= Pablo Manzoni =

Italian make-up artist (1939–2022)

Pablo Manzoni (15 July 1939 – 2 February 2022) was an Italian make-up artist who, as Pablo of Elizabeth Arden, was awarded the Coty Award in 1965 for leadership in cosmetics.

==Biography==
Manzoni was born Count Paolo Michaelangelo Zappi-Manzoni di Giovecca in Bologna, Italy, son of Count Ubaldo Zappi-Manzoni di Giovecca, a surgeon, and wife Ersilia Monti. He is technically Count Pablo Manzoni, although he stated in 1985 that he does not use his title.

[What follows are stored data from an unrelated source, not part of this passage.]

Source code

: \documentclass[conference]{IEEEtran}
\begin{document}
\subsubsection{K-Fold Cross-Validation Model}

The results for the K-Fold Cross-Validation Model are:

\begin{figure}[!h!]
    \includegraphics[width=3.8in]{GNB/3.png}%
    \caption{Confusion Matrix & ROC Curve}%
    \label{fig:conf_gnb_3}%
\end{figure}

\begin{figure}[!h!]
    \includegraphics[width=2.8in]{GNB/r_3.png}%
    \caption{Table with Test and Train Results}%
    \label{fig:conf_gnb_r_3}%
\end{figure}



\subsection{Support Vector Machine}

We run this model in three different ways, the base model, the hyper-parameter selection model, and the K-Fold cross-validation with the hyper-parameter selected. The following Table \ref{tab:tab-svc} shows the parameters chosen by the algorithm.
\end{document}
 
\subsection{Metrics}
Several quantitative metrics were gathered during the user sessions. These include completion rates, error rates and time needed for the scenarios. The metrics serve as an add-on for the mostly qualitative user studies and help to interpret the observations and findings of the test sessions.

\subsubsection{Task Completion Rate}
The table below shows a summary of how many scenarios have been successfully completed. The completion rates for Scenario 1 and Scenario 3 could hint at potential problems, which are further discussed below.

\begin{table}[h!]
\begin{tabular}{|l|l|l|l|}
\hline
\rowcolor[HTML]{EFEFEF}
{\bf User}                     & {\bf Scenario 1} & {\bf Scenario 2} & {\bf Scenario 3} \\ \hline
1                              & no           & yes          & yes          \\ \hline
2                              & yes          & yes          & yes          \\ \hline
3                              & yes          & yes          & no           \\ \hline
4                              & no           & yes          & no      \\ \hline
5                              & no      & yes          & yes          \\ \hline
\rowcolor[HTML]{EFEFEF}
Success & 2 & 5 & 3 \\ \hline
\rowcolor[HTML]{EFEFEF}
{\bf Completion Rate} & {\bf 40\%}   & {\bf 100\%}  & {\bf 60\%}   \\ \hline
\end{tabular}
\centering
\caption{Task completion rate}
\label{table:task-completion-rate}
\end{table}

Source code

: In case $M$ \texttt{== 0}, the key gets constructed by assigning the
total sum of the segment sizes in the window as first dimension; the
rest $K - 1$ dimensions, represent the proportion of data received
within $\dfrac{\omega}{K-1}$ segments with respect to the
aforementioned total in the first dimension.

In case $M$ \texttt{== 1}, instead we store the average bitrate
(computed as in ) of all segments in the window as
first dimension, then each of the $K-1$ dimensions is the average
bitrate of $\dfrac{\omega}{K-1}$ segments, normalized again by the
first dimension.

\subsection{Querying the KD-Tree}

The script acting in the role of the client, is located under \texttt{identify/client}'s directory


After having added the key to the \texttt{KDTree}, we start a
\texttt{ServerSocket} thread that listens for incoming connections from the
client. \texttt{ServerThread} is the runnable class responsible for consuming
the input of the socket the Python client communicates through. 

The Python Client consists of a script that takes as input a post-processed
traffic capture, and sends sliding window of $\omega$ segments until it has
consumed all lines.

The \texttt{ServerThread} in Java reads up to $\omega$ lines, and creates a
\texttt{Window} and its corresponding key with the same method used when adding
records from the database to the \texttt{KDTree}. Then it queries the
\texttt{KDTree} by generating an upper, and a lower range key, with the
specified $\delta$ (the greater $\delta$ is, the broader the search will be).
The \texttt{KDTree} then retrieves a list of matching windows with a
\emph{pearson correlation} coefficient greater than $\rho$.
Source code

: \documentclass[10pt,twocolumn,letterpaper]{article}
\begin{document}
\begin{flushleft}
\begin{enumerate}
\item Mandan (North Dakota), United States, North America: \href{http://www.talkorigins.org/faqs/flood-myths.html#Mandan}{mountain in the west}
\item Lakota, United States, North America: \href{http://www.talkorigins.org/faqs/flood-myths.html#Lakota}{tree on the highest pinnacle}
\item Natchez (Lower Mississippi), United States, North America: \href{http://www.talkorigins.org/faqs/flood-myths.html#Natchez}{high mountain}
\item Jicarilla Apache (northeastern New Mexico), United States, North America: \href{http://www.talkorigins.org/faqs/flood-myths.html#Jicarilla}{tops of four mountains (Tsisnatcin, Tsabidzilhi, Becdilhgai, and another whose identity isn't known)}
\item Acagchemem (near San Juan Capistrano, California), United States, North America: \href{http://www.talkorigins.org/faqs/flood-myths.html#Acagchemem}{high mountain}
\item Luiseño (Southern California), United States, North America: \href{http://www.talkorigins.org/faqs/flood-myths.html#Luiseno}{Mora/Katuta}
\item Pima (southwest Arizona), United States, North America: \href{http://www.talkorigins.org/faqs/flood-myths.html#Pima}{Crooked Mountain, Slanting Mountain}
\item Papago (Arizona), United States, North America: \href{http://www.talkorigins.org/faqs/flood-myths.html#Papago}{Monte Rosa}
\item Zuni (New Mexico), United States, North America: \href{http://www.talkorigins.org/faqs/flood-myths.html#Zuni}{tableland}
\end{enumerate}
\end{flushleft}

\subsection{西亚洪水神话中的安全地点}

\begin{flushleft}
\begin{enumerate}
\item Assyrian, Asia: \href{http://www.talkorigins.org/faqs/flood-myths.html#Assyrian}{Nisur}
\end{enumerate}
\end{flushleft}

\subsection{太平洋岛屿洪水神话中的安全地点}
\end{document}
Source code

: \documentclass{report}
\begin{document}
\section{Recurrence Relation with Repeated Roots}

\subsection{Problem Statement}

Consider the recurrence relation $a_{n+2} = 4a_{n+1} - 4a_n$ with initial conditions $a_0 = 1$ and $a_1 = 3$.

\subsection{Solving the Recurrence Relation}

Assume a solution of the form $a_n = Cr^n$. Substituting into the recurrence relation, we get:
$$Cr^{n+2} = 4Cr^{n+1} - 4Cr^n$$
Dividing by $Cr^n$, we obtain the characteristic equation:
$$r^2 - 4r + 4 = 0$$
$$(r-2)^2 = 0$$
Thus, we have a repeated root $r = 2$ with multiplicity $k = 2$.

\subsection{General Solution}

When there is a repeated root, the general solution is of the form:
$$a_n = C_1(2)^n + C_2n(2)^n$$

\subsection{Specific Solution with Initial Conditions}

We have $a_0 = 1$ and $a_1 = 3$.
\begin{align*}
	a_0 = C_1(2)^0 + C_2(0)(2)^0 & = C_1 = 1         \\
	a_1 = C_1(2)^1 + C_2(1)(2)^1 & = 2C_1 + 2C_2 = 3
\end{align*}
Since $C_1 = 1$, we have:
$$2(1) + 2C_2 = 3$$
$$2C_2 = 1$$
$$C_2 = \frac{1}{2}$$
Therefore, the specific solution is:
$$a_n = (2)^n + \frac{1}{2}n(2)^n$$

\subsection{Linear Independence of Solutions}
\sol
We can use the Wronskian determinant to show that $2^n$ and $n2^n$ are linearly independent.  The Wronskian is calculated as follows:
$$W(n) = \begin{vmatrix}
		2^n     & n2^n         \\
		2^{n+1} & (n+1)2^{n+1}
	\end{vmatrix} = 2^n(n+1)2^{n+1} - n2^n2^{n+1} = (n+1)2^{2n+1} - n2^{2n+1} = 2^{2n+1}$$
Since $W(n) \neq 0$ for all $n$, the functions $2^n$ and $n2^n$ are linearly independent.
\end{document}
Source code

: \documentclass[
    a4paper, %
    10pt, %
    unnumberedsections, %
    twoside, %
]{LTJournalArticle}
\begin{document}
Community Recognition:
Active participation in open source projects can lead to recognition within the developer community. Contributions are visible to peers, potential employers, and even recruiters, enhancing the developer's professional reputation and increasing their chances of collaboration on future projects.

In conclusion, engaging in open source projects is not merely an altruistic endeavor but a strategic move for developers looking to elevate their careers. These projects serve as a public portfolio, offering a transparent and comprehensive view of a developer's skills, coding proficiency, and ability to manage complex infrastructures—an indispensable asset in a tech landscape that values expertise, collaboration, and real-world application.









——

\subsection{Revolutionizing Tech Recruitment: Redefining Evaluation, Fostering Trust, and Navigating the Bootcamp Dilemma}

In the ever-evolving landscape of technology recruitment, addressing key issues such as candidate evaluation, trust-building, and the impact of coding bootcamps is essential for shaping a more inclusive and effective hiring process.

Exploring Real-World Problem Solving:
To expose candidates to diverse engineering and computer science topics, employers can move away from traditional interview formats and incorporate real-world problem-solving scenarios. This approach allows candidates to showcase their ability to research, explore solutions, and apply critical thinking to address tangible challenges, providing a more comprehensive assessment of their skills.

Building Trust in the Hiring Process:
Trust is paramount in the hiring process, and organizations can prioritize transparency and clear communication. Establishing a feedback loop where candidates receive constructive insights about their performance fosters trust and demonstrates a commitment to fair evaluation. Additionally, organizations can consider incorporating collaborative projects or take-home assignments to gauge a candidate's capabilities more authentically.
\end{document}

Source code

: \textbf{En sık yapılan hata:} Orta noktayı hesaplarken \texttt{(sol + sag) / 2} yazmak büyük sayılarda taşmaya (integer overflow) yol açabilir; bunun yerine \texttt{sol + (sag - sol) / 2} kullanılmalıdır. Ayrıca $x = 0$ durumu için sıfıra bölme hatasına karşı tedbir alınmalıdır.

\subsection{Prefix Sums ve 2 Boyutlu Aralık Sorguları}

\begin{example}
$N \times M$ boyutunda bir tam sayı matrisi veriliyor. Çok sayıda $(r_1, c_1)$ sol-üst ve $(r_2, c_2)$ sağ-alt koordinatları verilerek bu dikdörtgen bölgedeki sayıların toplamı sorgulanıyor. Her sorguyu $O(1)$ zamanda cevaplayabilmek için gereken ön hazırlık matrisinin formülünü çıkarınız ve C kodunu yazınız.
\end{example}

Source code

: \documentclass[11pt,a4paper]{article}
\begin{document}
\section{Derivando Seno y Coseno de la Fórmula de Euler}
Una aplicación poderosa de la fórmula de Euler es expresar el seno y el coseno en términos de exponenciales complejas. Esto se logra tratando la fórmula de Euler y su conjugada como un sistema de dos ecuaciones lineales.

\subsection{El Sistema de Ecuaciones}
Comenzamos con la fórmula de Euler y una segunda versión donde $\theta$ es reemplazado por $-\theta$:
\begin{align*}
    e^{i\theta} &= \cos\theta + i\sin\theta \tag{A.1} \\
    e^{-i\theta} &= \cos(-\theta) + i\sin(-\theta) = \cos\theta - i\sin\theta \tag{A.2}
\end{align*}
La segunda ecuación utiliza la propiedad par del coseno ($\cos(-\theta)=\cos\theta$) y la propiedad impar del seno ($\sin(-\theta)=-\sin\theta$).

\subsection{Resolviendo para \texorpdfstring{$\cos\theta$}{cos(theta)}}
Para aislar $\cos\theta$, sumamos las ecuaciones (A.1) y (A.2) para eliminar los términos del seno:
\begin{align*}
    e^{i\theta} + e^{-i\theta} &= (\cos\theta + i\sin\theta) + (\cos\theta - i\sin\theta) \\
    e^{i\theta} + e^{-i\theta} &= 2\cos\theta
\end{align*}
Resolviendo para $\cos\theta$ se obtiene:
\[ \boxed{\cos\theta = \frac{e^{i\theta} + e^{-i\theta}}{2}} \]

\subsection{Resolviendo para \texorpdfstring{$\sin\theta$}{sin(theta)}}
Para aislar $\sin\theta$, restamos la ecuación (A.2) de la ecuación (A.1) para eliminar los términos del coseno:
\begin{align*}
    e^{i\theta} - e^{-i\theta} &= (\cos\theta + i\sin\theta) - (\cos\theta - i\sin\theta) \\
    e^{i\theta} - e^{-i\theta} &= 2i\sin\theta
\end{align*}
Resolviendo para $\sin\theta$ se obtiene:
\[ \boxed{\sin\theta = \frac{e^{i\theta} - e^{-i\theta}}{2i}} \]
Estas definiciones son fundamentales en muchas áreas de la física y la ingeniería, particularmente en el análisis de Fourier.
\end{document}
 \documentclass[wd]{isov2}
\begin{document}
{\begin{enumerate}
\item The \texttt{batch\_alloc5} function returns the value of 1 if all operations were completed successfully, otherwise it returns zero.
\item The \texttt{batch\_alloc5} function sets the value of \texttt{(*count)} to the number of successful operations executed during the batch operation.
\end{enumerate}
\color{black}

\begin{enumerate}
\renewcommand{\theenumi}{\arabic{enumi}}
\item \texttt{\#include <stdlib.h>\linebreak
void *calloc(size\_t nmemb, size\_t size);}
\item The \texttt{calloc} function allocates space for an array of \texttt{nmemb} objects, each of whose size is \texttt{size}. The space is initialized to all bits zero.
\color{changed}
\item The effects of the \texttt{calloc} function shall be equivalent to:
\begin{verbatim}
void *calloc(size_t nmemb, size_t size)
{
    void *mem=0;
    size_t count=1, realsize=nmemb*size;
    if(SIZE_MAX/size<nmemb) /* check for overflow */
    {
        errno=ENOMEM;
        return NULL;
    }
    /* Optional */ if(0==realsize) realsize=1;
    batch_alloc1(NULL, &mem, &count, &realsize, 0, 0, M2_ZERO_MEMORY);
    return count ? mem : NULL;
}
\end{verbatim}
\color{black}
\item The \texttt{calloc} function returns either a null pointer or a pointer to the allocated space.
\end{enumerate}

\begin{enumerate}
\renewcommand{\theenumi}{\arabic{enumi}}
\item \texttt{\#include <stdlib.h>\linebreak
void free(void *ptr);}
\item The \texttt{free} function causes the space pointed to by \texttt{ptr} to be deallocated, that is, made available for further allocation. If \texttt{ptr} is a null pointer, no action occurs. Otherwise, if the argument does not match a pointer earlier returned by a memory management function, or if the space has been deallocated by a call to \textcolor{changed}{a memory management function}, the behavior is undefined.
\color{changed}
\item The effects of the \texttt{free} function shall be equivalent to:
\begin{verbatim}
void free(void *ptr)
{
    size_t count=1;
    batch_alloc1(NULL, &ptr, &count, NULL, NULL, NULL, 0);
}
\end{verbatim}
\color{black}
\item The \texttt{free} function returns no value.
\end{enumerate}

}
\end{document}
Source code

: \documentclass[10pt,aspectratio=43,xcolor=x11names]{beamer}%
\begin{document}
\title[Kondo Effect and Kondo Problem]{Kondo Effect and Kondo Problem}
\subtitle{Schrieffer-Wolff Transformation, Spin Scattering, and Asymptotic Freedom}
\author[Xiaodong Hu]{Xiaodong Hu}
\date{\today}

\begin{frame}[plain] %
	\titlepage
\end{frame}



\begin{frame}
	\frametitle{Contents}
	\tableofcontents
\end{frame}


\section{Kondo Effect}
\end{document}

At the age of 17, Manzoni persuaded the Elizabeth Arden salon in Rome to employ him, despite his lack of experience. Whilst there, he worked with clients such as Sophia Loren, for whom he used his trademark eyebrow-bleaching technique to enhance her eyes. Another early Manzoni trademark was the use of false eyelashes. At 24, Manzoni relocated to Manhattan, New York, where from 1964 to 1979, known only as "Pablo," he was creative director for Elizabeth Arden. In 1965, his eye-makeup techniques were so influential that he was awarded the Coty Award in recognition for launching a worldwide style. As a leader in the field of fashionable, elaborate eye-makeup, Pablo was extremely popular with fashion editors and society women during the 1960s. Manzoni stated in 1966 that the jewel-studded or flower-decorated eyes he created for the fashion press were intended to inspire the reader, rather than to be exactly copied. Despite this, he had clients asking him to reproduce the designs for actual wear. In 2011 Manzoni expanded on this, explaining that the "festive eyes" he created for Vogue and Harper's Bazaar were intended for shock value and publicity purposes, but that when at work he created subtle make-up for clients.

In 1979 Manzoni left Elizabeth Arden to embark upon a solo career, for which he reclaimed his surname. By 1985, as well as dealing with private clients, Manzoni was working as a make-up consultant for Neiman Marcus. In 1990, he was Creative Director for the La Prairie cosmetics line.

Manzoni died from complications from back surgery on 2 February 2022, at the age of 82.